Man attacked a couple with a bottle after perceived insult to his wife
A BELFAST man has been handed an eight year prison sentence for a "savage'' bottle attack on a couple in their home.
Stephen Ewing (39), of no fixed address, was told by a judge that he had left one of his victims with "significant and life changing'' facial injuries after being repeatedly stabbed with a broke bottle.
Judge Neil Rafferty QC urged Ewing to "seek help for your alcohol and substance abuse'' while in prison and not to leave it until after his release from custody. "Don't put it off. Now is the time to deal with it,'' added the judge.
Ewing had pleaded guilty to charges of wounding with intent to cause grievous bodily harm, common assault and grievous bodily harm with intent in July 2018 when Ewing went with his wife to the home of a couple after he had been out drinking.
He was said to have taken offence to music the couple were playing, including a song entitled 'You Can Do Better', which he took as a reference to his wife.
Ewing first attacked the man, striking him on the head from behind with a red wine bottle. The victim needed 45 staples and stitches to his face and scalp.

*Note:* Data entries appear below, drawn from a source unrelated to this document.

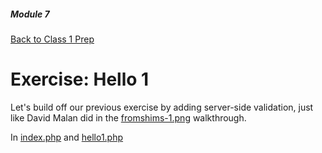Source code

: ##### Module 7

[Back to Class 1 Prep](../class1-prep)

# Exercise: Hello 1

Let's build off our previous exercise by adding server-side validation, just like David Malan did in the <a href="https://www.youtube.com/watch?v=blwsjq0lQb4&index=5&list=PLhQjrBD2T381f7IlC090UL9JN-PJfGoLd" target="_blank">fromshims-1.png</a> walkthrough. 

In [index.php](./index.html) and [hello1.php]()
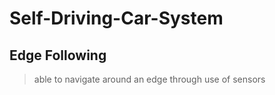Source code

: # Self-Driving-Car-System
## Edge Following
> able to navigate around an edge
> through use of sensors
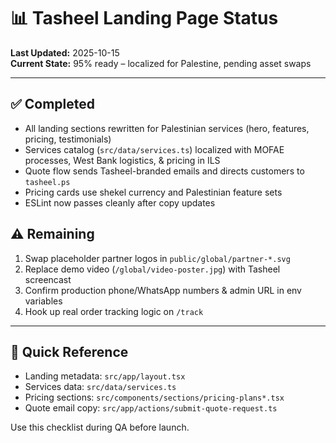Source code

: # 📊 Tasheel Landing Page Status

**Last Updated:** 2025-10-15  
**Current State:** 95% ready – localized for Palestine, pending asset swaps

---

## ✅ Completed

- All landing sections rewritten for Palestinian services (hero, features, pricing, testimonials)
- Services catalog (`src/data/services.ts`) localized with MOFAE processes, West Bank logistics, & pricing in ILS
- Quote flow sends Tasheel-branded emails and directs customers to `tasheel.ps`
- Pricing cards use shekel currency and Palestinian feature sets
- ESLint now passes cleanly after copy updates

## ⚠️ Remaining

1. Swap placeholder partner logos in `public/global/partner-*.svg`
2. Replace demo video (`/global/video-poster.jpg`) with Tasheel screencast
3. Confirm production phone/WhatsApp numbers & admin URL in env variables
4. Hook up real order tracking logic on `/track`

---

## 🧭 Quick Reference

- Landing metadata: `src/app/layout.tsx`
- Services data: `src/data/services.ts`
- Pricing sections: `src/components/sections/pricing-plans*.tsx`
- Quote email copy: `src/app/actions/submit-quote-request.ts`

Use this checklist during QA before launch.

A prosecution lawyer said Ewing then used a second wine bottle to attack the female, whom he held on the ground by her hair while stabbing her in the face with it.

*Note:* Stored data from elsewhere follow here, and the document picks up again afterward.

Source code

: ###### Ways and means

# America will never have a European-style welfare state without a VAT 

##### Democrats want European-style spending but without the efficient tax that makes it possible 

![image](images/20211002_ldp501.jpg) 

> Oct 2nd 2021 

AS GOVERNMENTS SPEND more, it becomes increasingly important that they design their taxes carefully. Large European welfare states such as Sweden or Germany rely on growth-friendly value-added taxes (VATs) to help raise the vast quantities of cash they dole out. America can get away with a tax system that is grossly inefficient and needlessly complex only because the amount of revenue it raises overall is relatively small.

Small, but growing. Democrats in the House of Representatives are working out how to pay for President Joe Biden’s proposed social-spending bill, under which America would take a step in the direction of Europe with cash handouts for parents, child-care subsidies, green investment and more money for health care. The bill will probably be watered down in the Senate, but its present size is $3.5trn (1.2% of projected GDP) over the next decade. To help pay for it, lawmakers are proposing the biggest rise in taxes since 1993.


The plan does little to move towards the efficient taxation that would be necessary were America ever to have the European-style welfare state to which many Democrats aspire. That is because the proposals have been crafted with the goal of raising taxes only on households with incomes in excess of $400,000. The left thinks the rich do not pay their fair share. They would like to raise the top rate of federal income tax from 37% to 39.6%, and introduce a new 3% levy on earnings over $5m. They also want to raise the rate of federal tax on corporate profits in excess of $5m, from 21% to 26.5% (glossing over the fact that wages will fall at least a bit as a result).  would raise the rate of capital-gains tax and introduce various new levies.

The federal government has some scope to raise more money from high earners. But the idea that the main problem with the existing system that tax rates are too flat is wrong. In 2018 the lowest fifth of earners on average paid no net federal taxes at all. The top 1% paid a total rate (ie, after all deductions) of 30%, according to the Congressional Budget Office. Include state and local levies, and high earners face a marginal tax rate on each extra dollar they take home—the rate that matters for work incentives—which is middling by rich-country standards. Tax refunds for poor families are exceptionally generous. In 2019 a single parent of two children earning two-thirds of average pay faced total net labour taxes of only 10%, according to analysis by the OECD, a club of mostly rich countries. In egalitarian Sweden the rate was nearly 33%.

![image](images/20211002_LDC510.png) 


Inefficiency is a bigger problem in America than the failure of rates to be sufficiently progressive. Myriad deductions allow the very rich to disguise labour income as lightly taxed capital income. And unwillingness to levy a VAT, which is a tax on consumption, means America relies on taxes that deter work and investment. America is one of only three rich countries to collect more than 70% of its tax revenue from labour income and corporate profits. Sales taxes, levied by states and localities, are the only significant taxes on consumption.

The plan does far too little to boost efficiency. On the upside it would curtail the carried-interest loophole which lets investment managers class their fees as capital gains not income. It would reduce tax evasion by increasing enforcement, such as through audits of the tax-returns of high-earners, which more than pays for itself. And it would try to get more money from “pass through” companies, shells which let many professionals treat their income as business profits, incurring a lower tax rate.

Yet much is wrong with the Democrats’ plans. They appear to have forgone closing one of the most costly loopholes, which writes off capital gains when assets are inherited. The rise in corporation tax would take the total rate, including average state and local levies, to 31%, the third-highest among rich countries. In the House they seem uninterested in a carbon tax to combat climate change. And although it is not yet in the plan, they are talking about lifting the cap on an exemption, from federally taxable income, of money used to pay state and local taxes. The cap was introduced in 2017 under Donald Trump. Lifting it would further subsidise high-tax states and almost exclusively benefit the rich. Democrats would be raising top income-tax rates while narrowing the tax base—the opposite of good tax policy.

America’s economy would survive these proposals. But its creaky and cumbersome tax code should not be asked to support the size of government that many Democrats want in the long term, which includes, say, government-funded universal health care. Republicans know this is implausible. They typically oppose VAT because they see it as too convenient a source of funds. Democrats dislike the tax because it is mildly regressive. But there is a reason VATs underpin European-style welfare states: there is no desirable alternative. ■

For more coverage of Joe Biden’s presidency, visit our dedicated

She sustained "significant'' injuries and required stitches to her right ear, right nostril and left cheek, with damage also caused to her saliva gland.

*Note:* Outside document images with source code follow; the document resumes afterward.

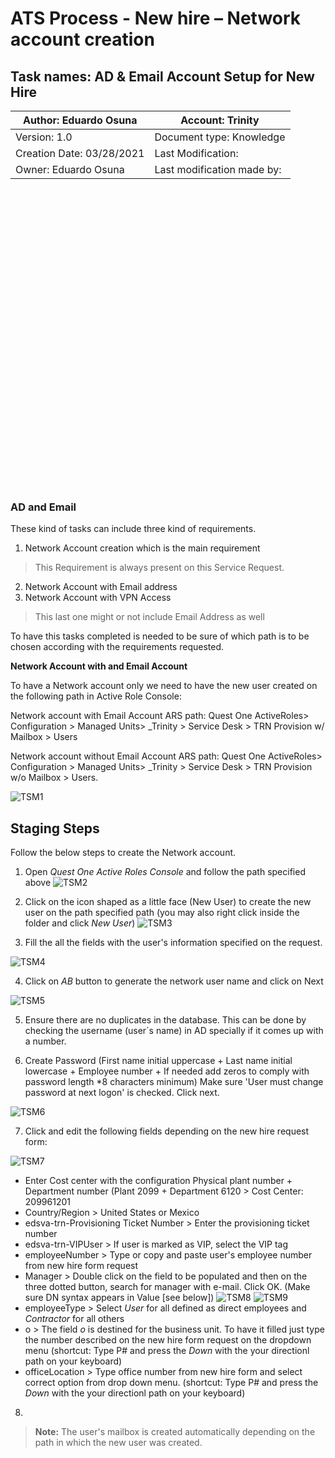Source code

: # ATS Process - New hire – Network account creation
## Task names: AD & Email Account Setup for New Hire

|Author: Eduardo Osuna | Account: Trinity|
|-------------------------|-----------------------------------|
|Version: 1.0             |Document type: Knowledge           |
|Creation Date: 03/28/2021|Last Modification:                 |
|Owner: Eduardo Osuna    |Last modification made by:         |

<br></br>
<br></br>
<br></br>
<br></br>
<br></br>
<br></br>
<br></br>
<br></br>
<br></br>
<br></br>
<br></br>
<br></br>
<br></br>
<br></br>

### AD and Email

These kind of tasks can include three kind of requirements. 

1. Network Account creation which is the main requirement

> This Requirement is always present on this Service Request.

2. Network Account with Email address
3. Network Account with VPN Access 

> This last one might or not include Email Address as well

To have this tasks completed is needed to be sure of which path is to be chosen according with the requirements requested.

**Network Account with and Email Account**

To have a Network account only we need to have the new user created on the following path in Active Role Console:

Network account with Email Account
ARS path: Quest One ActiveRoles> Configuration > Managed Units> _Trinity > Service Desk > TRN Provision w/ Mailbox > Users

Network account without Email Account
ARS path: Quest One ActiveRoles> Configuration > Managed Units> _Trinity > Service Desk > TRN Provision w/o Mailbox > Users.

![TSM1](TSM1.png)

## Staging Steps

Follow the below steps to create the Network account. 

1. Open *Quest One Active Roles Console* and follow the path specified 
above ![TSM2](TSM2.png)

2. Click on the icon shaped as a little face (New User) to create the new user on the path specified path (you may also right click inside the folder and click *New User*) ![TSM3](TSM3.png)

3. Fill the all the fields with the user's information specified on the request. 

![TSM4](TSM4.png)

4. Click on *AB* button to generate the network user name and click on Next

![TSM5](TSM5.png)

5. Ensure there are no duplicates in the database. This can be done by checking the username (user´s name) in AD specially if it comes up with a number.

6. Create Password (First name initial uppercase + Last name initial lowercase + Employee number + If needed add zeros to comply with password length *8 characters minimum) Make sure 'User must change password at next logon' is checked.  Click next. 

![TSM6](TSM6.png)

7. Click and edit the following fields depending on the new hire request form:

![TSM7](TSM7.png)

- Enter Cost center with the configuration Physical plant number + Department number (Plant 2099 + Department 6120 > Cost Center: 209961201
- Country/Region > United States or Mexico
- edsva-trn-Provisioning Ticket Number > Enter the provisioning ticket number
- edsva-trn-VIPUser > If user is marked as VIP, select the VIP tag
- employeeNumber > Type or copy and paste user's employee number from new hire form request
- Manager > Double click on the field to be populated and then on the three dotted button, search for manager with e-mail. Click OK. (Make sure DN syntax appears in Value [see below])
    ![TSM8](TSM8.png)
    ![TSM9](TSM9.png)
- employeeType > Select *User* for all defined as direct employees and *Contractor* for all others
- o > The field *o* is destined for the business unit. To have it filled just type the number described on the new hire form request on the dropdown menu (shortcut: Type P# and press the *Down* with the your directionl path on your keyboard)
- officeLocation > Type office number from new hire form and select correct option from drop down menu.  (shortcut: Type P# and press the *Down* with the your directionl path on your keyboard)

8. 

> **Note:** The user's mailbox is created automatically depending on the path in which the new user was created.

The court heard Ewing had 90 previous convictions, with 11 assaults on police, a series of common assaults, 11 counts of criminal damage, one of hijacking, six robbery offences, three of threats to kill and three offences of indictable common assault.
Ewing was jailed for eight years, and after being found dangerous by the court, he will not be automatically released after serving four years of his sentence. Instead, it will be up to the Parole Commission to determine when he is eligible to be freed.
Once released, Ewing will have to spend an additional three years on supervised licence for what the judge said was for "the protection of the public in the future''.